Du 31 mars au 21 avril, la A2Z Art gallery présente les peintures et sculptures de l’artiste chinois Ma Desheng, un événement à marquer d’une pierre blanche…
Pierre par pierre, Ma Desheng nous ensevelit dans son univers. Lui, qui a participé autrefois au premier mouvement d’avant garde en Chine aux côtés de Ai Weiwei, pour lutter contre le régime communiste. Lui qui a quitté son pays pour la liberté. Lui, qui un jour, est frappé d’une tétraplégie. Lui, qui aujourd’hui est à la fois peintre, sculpteur, poète et performeur.
Un pas dans la galerie A2Z, et voilà que se suspend le temps. Au milieu du vide, immobiles, les sculptures de bronze monumentales de Ma Dasheng prennent place, dans une dignité ancestrale. Corps de pierres amoncelées, dans un équilibre précaire, qui laissent pénétrer le souffle de l’air. La surface polie et brillante du bronze se pare de l’irrégularité creusée et rugueuse de la pierre. De cet informe ciselé émerge des volumes, des ombres, lumières et courbes qui évoquent les Nanas de Niki de Saint Phalle, pâlies par la pierre ou des dolmens anthropomorphes teintés de sensualité.
Sur les murs, le dessin au feutre acrylique sculpte les aspérités de la roche, en noir et vides, par des traits vifs et vire-révoltés. Ma Dasheng met la pierre dans tous ses états. Pourtant la matière brute n’est jamais là. Le matériau brille par son absence physique, présent seulement à notre pensée impalpable. L’artiste, imprégné de la pensée taoïste, recrée spontanément le produit d’un déterminisme, façon d’introduire la liberté humaine dans le cycle de la nature, ou vice versa. Ainsi, cette mimesis philosophique élève t-elle la roche terrestre dans les hauteurs spirituelles.

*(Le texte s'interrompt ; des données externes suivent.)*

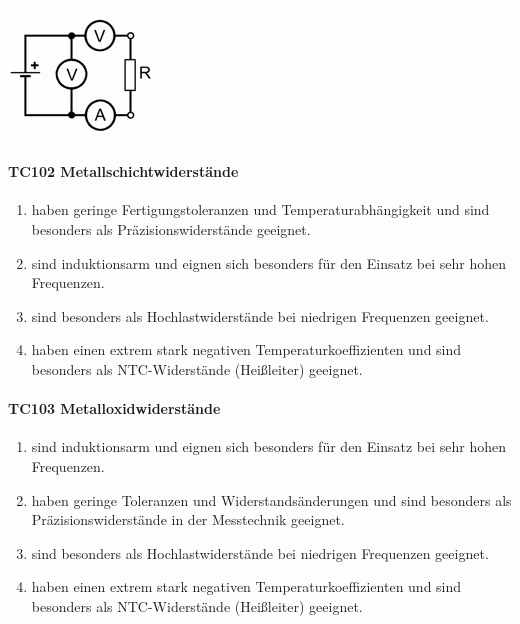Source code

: \documentclass[8pt]{article}
\begin{document}
\begin{enumerate}
\begin{enumerate}[nolistsep,label=\Alph*]
\begin{enumerate}[nolistsep,label=\Alph*]
\begin{center}
		\begin{minipage}{\linewidth}
			\centering
			\includegraphics[scale=1.0]{pics/tc101_d.jpg}
		\end{minipage}
	\end{center}
\end{enumerate}

\paragraph*{TC102 Metallschichtwiderstände}
\begin{enumerate}[nolistsep,label=\Alph*]
\item haben geringe Fertigungstoleranzen und Temperaturabhängigkeit und sind besonders als Präzisionswiderstände geeignet.
\item sind induktionsarm und eignen sich besonders für den Einsatz bei sehr hohen Frequenzen. 
\item sind besonders als Hochlastwiderstände bei niedrigen Frequenzen geeignet.
\item haben einen extrem stark negativen Temperaturkoeffizienten und sind besonders als NTC-Widerstände (Heißleiter) geeignet.
\end{enumerate}

\paragraph*{TC103 Metalloxidwiderstände}
\begin{enumerate}[nolistsep,label=\Alph*]
\item sind induktionsarm und eignen sich besonders für den Einsatz bei sehr hohen Frequenzen.
\item haben geringe Toleranzen und Widerstandsänderungen und sind besonders als Präzisionswiderstände in der Messtechnik geeignet.
\item sind besonders als Hochlastwiderstände bei niedrigen Frequenzen geeignet.
\item haben einen extrem stark negativen Temperaturkoeffizienten und sind besonders als NTC-Widerstände (Heißleiter) geeignet.
\end{enumerate}


\end{enumerate}
\end{enumerate}
\end{document}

A l’image du corps de l’artiste, ces pierres à l’assise fragile, se meuvent d’une puissante énergie, si bien que nous pouvons les voir danser au loin sur la musique du silence. Nous voilà apaisés face à l’instabilité confiante de ces monticules, prêts à tomber mais solides comme des rocs. Si la chute est possible, alors la vie aussi : l’exposition s’anime et amoncelle l’âme du monde, accueillant le Yin et le Yang, le plein de la matière et le vide de l’air.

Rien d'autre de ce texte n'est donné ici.